Dentro l’organizzazione di un progetto informatizzato è possibile avere relazioni dinamiche tra le informazioni che descrivono un progetto, per cui, al variare di alcune, ne variano di conseguenza altre a loro connesse.

Anche i messaggi sono cambiati. I messaggi fondamentali dell’epoca industriale sono messaggi assertivi: pensiamo alle pubblicità, “questo sapone lava più bianco”, “questo jeans è più resistente”, “questo dentifricio contiene fluoro”.  Sappiamo che la pubblicità di oggi manda sempre più messaggi traslati, partendo dal fatto che ovviamente il sapone che pubblicizzano lava più bianco e non occorre sottolinearlo, o che il loro jeans sia il più resistente. La pubblicità di oggi induce ad un’associazione tra una serie di elementi e il prodotto, spesso senza neanche farlo vedere e senza neanche descriverlo.

Si compra prima la narrazione, l’utopia di vita che il prodotto promette, poi la sua forma e si da assolutamente per scontato che esso funzioni. Quindi il contenitore stravince sul contenuto.

Si devono quindi lasciare i messaggi statici e assertivi e lanciare messaggi sostanzialmente metaforici, traslati, dinamici come l’elettronica stessa e in questa fase rientrano in gioco le figure retoriche, ma ci soffermeremo solo sulla metafora.

In architettura, Libeskid fa una Z drammatica per raccontare il dramma dell’Olocausto, Eisenman un ballo di zolle telluriche per la sua chiesa, Gehry un fiore di loto nel suo auditorium, Domenig crepacci che si scontrano nella sua casa.
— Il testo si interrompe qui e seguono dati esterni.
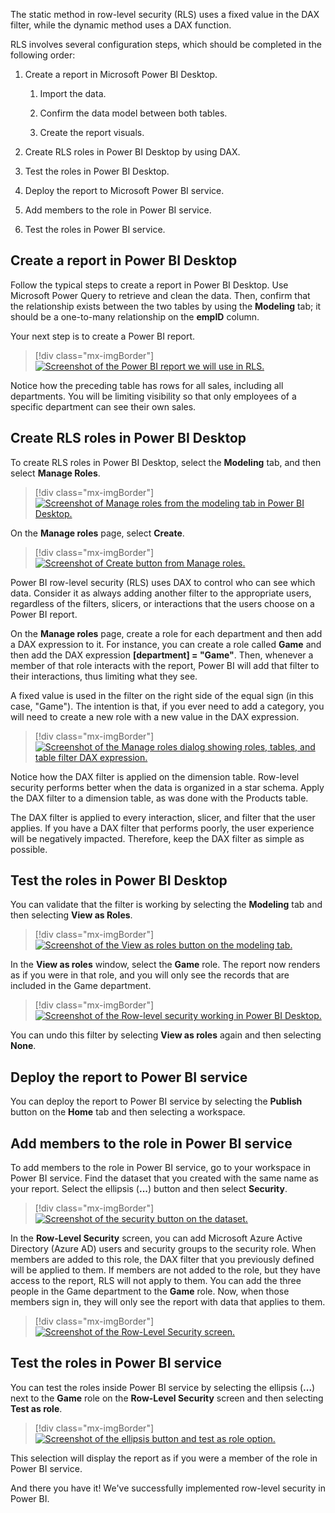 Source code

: The static method in row-level security (RLS) uses a fixed value in the DAX filter, while the dynamic method uses a DAX function.

RLS involves several configuration steps, which should be completed in the following order:

1. Create a report in Microsoft Power BI Desktop.

    1. Import the data.

    1. Confirm the data model between both tables.

    1. Create the report visuals.

1. Create RLS roles in Power BI Desktop by using DAX.

1. Test the roles in Power BI Desktop.

1. Deploy the report to Microsoft Power BI service.

1. Add members to the role in Power BI service.

1. Test the roles in Power BI service.

## Create a report in Power BI Desktop

Follow the typical steps to create a report in Power BI Desktop. Use Microsoft Power Query to retrieve and clean the data. Then, confirm that the relationship exists between the two tables by using the **Modeling** tab; it should be a one-to-many relationship on the **empID** column.

Your next step is to create a Power BI report.

> [!div class="mx-imgBorder"]
> [![Screenshot of the Power BI report we will use in RLS.](../media/02-power-bi-report-ss.png)](../media/02-power-bi-report-ss.png#lightbox)

Notice how the preceding table has rows for all sales, including all departments. You will be limiting visibility so that only employees of a specific department can see their own sales.

## Create RLS roles in Power BI Desktop

To create RLS roles in Power BI Desktop, select the **Modeling** tab, and then select **Manage Roles**.

> [!div class="mx-imgBorder"]
> [![Screenshot of Manage roles from the modeling tab in Power BI Desktop.](../media/02-manage-roles-ss.png)](../media/02-manage-roles-ss.png#lightbox)

On the **Manage roles** page, select **Create**.

> [!div class="mx-imgBorder"]
> [![Screenshot of Create button from Manage roles.](../media/02-create-button-ss.png)](../media/02-create-button-ss.png#lightbox)

Power BI row-level security (RLS) uses DAX to control who can see which data. Consider it as always adding another filter to the appropriate users, regardless of the filters, slicers, or interactions that the users choose on a Power BI report.

On the **Manage roles** page, create a role for each department and then add a DAX expression to it. For instance, you can create a role called **Game** and then add the DAX expression **[department] = "Game"**. Then, whenever a member of that role interacts with the report, Power BI will add that filter to their interactions, thus limiting what they see.

A fixed value is used in the filter on the right side of the equal sign (in this case, "Game"). The intention is that, if you ever need to add a category, you will need to create a new role with a new value in the DAX expression.

> [!div class="mx-imgBorder"]
> [![Screenshot of the Manage roles dialog showing roles, tables, and table filter DAX expression.](../media/02-manage-roles-dax-ss.png)](../media/02-manage-roles-dax-ss.png#lightbox)

Notice how the DAX filter is applied on the dimension table. Row-level security performs better when the data is organized in a star schema. Apply the DAX filter to a dimension table, as was done with the Products table.

The DAX filter is applied to every interaction, slicer, and filter that the user applies. If you have a DAX filter that performs poorly, the user experience will be negatively impacted. Therefore, keep the DAX filter as simple as possible.

## Test the roles in Power BI Desktop

You can validate that the filter is working by selecting the **Modeling** tab and then selecting **View as Roles**.

> [!div class="mx-imgBorder"]
> [![Screenshot of the View as roles button on the modeling tab.](../media/02-view-role-ssm.png)](../media/02-view-role-ssm.png#lightbox)

In the **View as roles** window, select the **Game** role. The report now renders as if you were in that role, and you will only see the records that are included in the Game department.

> [!div class="mx-imgBorder"]
> [![Screenshot of the Row-level security working in Power BI Desktop.](../media/02-row-level-security-results-ss.png)](../media/02-row-level-security-results-ss.png#lightbox)

You can undo this filter by selecting **View as roles** again and then selecting **None**.

## Deploy the report to Power BI service

You can deploy the report to Power BI service by selecting the **Publish** button on the **Home** tab and then selecting a workspace.

## Add members to the role in Power BI service

To add members to the role in Power BI service, go to your workspace in Power BI service. Find the dataset that you created with the same name as your report. Select the ellipsis (**...**) button and then select **Security**.

> [!div class="mx-imgBorder"]
> [![Screenshot of the security button on the dataset.](../media/02-dataset-secuirty-ssm.png)](../media/02-dataset-secuirty-ssm.png#lightbox)

In the **Row-Level Security** screen, you can add Microsoft Azure Active Directory (Azure AD) users and security groups to the security role. When members are added to this role, the DAX filter that you previously defined will be applied to them. If members are not added to the role, but they have access to the report, RLS will not apply to them. You can add the three people in the Game department to the **Game** role. Now, when those members sign in, they will only see the report with data that applies to them.

> [!div class="mx-imgBorder"]
> [![Screenshot of the Row-Level Security screen.](../media/02-row-level-security-ss.png)](../media/02-row-level-security-ss.png#lightbox)

## Test the roles in Power BI service

You can test the roles inside Power BI service by selecting the ellipsis (**...**) next to the **Game** role on the **Row-Level Security** screen and then selecting **Test as role**.

> [!div class="mx-imgBorder"]
> [![Screenshot of the ellipsis button and test as role option.](../media/02-test-as-role-ss.png)](../media/02-test-as-role-ss.png#lightbox)

This selection will display the report as if you were a member of the role in Power BI service.

And there you have it! We've successfully implemented row-level security in Power BI.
Questi processi di metaforizzazione investono buona parte dell’architettura di oggi e che il suo campo fondamentale è una nuova interiorizzazione del paesaggio e del rapporto tra uomo e ambiente.

Molti architetti cercano specificatamente sul tema della pelle; la pelle dell’edificio è una membrana trasparente ricettiva, non solo attrezzata tecnologicamente, ma simbolicamente.